Option words are separated by commas (not whitespace) and follow the
usual conventions of compiler backend options. Following any options
(indicated by a leading B<->) come lint check arguments. Each such
argument (apart from the special B<all> and B<none> options) is a
word representing one possible lint check (turning on that check) or
is B<no-foo> (turning off that check). Before processing the check
arguments, a standard list of checks is turned on. Later options
override earlier ones. Available options are:

=over 8

=item B<magic-diamond>

Produces a warning whenever the magic C<E<lt>E<gt>> readline is
used. Internally it uses perl's two-argument open which itself treats
filenames with special characters specially. This could allow
interestingly named files to have unexpected effects when reading.

  % touch 'rm *|'
  % perl -pe 1

The above creates a file named C<rm *|>. When perl opens it with
C<E<lt>E<gt>> it actually executes the shell program C<rm *>. This
makes C<E<lt>E<gt>> dangerous to use carelessly.

=item B<context>

Produces a warning whenever an array is used in an implicit scalar
context. For example, both of the lines

    $foo = length(@bar);
    $foo = @bar;

will elicit a warning. Using an explicit B<scalar()> silences the
warning. For example,

    $foo = scalar(@bar);

=item B<implicit-read> and B<implicit-write>

These options produce a warning whenever an operation implicitly
reads or (respectively) writes to one of Perl's special variables.
For example, B<implicit-read> will warn about these:

    /foo/;

and B<implicit-write> will warn about these:

    s/foo/bar/;

Both B<implicit-read> and B<implicit-write> warn about this:

    for (@a) { ... }

=item B<bare-subs>

This option warns whenever a bareword is implicitly quoted, but is also
the name of a subroutine in the current package. Typical mistakes that it will
trap are:

    use constant foo => 'bar';
    @a = ( foo => 1 );
    $b{foo} = 2;

Neither of these will do what a naive user would expect.

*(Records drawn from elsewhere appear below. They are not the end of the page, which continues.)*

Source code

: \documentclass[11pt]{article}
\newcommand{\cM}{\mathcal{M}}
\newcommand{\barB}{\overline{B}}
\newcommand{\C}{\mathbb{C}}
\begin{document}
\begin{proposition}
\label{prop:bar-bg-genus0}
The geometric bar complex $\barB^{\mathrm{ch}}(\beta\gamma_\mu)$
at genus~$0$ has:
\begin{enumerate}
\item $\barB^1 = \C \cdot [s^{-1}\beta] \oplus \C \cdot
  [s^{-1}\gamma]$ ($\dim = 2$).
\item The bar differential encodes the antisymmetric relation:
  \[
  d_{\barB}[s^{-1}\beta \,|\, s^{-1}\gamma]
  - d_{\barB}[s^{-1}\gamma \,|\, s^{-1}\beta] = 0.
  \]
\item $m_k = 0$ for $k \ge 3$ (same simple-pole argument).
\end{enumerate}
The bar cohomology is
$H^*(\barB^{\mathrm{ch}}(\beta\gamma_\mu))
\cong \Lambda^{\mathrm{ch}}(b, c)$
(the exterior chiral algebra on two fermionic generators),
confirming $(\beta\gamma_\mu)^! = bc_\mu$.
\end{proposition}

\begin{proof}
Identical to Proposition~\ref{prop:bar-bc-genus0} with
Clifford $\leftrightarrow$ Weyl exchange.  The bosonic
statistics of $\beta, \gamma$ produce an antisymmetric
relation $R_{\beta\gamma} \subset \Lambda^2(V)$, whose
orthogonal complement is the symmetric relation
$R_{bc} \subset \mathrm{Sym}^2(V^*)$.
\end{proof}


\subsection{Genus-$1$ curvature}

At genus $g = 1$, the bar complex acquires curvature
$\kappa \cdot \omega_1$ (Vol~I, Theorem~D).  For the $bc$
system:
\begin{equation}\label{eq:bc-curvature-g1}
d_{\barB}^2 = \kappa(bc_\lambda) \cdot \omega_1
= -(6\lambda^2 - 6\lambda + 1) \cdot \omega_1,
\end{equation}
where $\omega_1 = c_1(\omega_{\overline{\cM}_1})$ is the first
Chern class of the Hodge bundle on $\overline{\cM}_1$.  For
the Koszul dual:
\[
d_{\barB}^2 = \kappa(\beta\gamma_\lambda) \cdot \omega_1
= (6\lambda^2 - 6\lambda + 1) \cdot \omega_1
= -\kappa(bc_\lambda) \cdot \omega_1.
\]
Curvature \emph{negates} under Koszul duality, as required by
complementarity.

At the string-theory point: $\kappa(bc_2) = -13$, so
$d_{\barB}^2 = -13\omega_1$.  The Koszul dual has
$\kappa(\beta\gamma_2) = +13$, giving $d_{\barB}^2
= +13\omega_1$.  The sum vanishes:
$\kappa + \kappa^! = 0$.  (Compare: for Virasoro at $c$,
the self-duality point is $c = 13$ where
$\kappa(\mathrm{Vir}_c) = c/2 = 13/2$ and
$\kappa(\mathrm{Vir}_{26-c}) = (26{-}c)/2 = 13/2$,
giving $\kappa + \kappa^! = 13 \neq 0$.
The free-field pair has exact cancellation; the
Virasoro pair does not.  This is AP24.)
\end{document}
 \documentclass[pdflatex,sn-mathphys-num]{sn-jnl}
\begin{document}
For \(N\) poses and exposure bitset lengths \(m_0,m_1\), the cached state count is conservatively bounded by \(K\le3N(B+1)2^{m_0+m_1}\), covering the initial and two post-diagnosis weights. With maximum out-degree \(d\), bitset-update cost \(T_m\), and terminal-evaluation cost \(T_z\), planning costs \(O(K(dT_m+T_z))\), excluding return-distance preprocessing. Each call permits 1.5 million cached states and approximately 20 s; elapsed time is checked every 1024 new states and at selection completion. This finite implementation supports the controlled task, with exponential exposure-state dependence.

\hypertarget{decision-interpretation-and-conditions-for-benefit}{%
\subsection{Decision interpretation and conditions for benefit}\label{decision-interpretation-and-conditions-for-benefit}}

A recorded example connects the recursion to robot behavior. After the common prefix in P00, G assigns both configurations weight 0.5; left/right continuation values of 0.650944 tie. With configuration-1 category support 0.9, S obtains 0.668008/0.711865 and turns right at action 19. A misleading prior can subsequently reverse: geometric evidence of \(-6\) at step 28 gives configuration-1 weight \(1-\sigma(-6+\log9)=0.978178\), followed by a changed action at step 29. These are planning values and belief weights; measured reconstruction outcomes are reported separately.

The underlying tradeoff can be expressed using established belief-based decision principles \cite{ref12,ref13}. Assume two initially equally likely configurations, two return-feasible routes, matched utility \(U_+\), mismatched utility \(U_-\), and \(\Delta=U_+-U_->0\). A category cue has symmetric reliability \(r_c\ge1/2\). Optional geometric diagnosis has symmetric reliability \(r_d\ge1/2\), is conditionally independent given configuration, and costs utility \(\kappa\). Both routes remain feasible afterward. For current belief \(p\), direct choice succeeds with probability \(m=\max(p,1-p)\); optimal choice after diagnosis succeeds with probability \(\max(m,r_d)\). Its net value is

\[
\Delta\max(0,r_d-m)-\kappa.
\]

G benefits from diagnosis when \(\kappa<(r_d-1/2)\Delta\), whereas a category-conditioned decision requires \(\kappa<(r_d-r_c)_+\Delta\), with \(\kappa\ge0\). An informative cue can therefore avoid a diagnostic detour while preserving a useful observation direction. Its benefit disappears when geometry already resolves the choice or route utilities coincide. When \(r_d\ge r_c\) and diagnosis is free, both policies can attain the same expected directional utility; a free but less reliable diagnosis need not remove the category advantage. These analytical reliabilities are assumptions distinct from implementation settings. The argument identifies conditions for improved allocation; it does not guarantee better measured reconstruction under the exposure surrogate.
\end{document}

=item B<dollar-underscore>

This option warns whenever C<$_> is used either explicitly anywhere or
as the implicit argument of a B<print> statement.

=item B<private-names>

This option warns on each use of any variable, subroutine or
method name that lives in a non-current package but begins with
an underscore ("_"). Warnings aren't issued for the special case
of the single character name "_" by itself (e.g. C<$_> and C<@_>).

=item B<undefined-subs>

This option warns whenever an undefined subroutine is invoked.
This option will only catch explicitly invoked subroutines such
as C<foo()> and not indirect invocations such as C<&$subref()>
or C<$obj-E<gt>meth()>. Note that some programs or modules delay
definition of subs until runtime by means of the AUTOLOAD
mechanism.

=item B<regexp-variables>

This option warns whenever one of the regexp variables C<$`>, C<$&> or C<$'>
is used. Any occurrence of any of these variables in your
program can slow your whole program down. See L<perlre> for
details.

=item B<all>

Turn all warnings on.

=item B<none>

Turn all warnings off.

=back

=head1 NON LINT-CHECK OPTIONS

=over 8

=item B<-u Package>

Normally, Lint only checks the main code of the program together
with all subs defined in package main. The B<-u> option lets you
include other package names whose subs are then checked by Lint.

=back

=head1 EXTENDING LINT

Lint can be extended by with plugins. Lint uses L<Module::Pluggable>
to find available plugins. Plugins are expected but not required to
inform Lint of which checks they are adding.

The C<< B::Lint->register_plugin( MyPlugin => \@new_checks ) >> method
adds the list of C<@new_checks> to the list of valid checks. If your
module wasn't loaded by L<Module::Pluggable> then your class name is
added to the list of plugins.

You must create a C<match( \%checks )> method in your plugin class or one
of its parents. It will be called on every op as a regular method call
with a hash ref of checks as its parameter.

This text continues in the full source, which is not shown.